What to work on:
Scan the records for the word "begin". Copy each line that includes it.

Provided information:
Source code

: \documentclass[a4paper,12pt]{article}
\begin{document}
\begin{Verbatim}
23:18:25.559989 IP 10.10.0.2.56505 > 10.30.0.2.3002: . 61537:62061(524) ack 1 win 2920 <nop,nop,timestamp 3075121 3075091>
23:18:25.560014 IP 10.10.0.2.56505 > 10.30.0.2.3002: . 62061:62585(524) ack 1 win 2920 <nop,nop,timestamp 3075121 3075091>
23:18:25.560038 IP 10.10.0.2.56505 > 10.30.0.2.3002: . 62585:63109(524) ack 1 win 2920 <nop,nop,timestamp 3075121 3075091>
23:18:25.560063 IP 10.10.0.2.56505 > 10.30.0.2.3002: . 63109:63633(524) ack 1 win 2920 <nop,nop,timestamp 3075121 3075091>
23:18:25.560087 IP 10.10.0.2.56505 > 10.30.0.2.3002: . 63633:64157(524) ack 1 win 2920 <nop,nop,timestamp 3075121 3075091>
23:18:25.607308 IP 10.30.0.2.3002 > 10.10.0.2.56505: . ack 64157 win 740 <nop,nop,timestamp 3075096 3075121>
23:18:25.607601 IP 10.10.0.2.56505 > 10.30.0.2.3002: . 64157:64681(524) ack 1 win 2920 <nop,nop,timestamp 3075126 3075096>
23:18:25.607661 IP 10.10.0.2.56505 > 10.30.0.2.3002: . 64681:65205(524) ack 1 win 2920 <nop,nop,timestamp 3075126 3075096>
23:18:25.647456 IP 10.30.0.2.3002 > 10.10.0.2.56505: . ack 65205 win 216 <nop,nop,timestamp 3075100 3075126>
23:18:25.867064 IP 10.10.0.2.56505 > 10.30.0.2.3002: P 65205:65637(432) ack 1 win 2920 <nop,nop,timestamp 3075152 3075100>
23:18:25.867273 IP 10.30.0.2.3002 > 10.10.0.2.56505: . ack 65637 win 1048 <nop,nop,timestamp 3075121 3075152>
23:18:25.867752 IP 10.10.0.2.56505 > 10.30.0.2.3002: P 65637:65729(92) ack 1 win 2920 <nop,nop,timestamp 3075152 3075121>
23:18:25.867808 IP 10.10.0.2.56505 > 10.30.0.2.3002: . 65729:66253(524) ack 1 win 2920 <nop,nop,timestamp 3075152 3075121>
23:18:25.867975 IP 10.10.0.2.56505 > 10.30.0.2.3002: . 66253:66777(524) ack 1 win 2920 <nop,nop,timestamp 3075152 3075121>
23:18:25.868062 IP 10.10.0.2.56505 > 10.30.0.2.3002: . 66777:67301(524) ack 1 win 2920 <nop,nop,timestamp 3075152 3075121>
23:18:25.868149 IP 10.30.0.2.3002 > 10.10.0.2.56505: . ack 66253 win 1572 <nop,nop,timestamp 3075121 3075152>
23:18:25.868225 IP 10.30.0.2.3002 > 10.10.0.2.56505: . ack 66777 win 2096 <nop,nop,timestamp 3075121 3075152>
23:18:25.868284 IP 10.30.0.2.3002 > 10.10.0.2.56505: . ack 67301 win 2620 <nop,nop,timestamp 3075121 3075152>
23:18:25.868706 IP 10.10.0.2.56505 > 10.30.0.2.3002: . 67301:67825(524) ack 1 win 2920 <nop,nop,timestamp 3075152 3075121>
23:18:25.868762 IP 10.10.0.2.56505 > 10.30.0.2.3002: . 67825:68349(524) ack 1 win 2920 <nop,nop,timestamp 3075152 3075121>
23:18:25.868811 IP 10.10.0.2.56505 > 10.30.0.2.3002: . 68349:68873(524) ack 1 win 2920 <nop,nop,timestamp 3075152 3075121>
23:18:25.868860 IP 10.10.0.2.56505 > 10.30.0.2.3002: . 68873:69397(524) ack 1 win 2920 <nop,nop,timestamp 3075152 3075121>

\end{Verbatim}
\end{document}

* * *

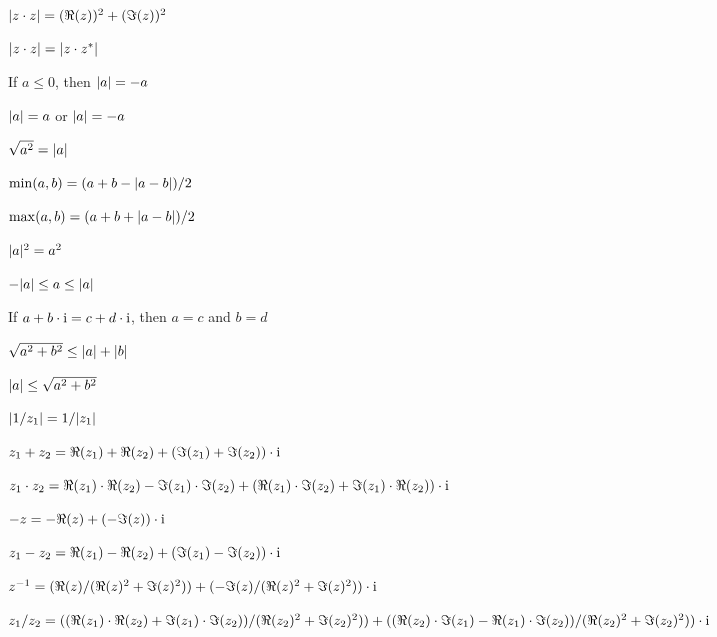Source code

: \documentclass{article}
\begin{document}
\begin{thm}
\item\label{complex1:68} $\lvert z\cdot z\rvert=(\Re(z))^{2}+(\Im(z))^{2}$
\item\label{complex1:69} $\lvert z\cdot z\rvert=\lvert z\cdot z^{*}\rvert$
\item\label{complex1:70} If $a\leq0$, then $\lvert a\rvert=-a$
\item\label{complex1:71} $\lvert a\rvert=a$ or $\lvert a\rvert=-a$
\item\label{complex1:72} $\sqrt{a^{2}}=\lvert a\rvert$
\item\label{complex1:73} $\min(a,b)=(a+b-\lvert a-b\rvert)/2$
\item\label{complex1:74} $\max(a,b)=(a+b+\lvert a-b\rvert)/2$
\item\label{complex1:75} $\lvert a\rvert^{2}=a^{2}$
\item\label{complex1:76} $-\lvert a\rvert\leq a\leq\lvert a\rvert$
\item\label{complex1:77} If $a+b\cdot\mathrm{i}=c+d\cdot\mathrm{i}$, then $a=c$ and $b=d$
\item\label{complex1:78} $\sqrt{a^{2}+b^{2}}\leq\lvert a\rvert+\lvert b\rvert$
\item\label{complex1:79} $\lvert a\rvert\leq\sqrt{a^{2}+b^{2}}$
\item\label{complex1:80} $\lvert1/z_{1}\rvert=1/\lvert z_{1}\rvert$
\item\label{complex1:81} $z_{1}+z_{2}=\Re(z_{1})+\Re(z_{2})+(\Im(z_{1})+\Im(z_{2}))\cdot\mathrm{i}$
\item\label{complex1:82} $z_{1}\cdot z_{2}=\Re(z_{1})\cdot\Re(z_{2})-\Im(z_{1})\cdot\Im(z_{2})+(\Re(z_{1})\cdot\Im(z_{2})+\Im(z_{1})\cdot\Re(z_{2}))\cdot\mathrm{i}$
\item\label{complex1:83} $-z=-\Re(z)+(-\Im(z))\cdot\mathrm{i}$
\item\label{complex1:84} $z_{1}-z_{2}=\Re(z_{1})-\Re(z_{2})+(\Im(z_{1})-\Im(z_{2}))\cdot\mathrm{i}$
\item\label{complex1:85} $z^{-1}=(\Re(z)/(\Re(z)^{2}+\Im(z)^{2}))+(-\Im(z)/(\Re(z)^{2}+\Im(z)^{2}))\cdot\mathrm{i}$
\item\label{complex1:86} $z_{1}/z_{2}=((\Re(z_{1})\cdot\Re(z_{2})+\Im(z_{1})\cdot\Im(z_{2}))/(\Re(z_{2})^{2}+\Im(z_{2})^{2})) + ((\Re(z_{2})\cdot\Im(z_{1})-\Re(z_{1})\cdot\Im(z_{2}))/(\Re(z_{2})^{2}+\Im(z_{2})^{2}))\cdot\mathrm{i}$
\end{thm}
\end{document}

Answer space:
\begin{document}
\begin{Verbatim}
\begin{document}
\begin{thm}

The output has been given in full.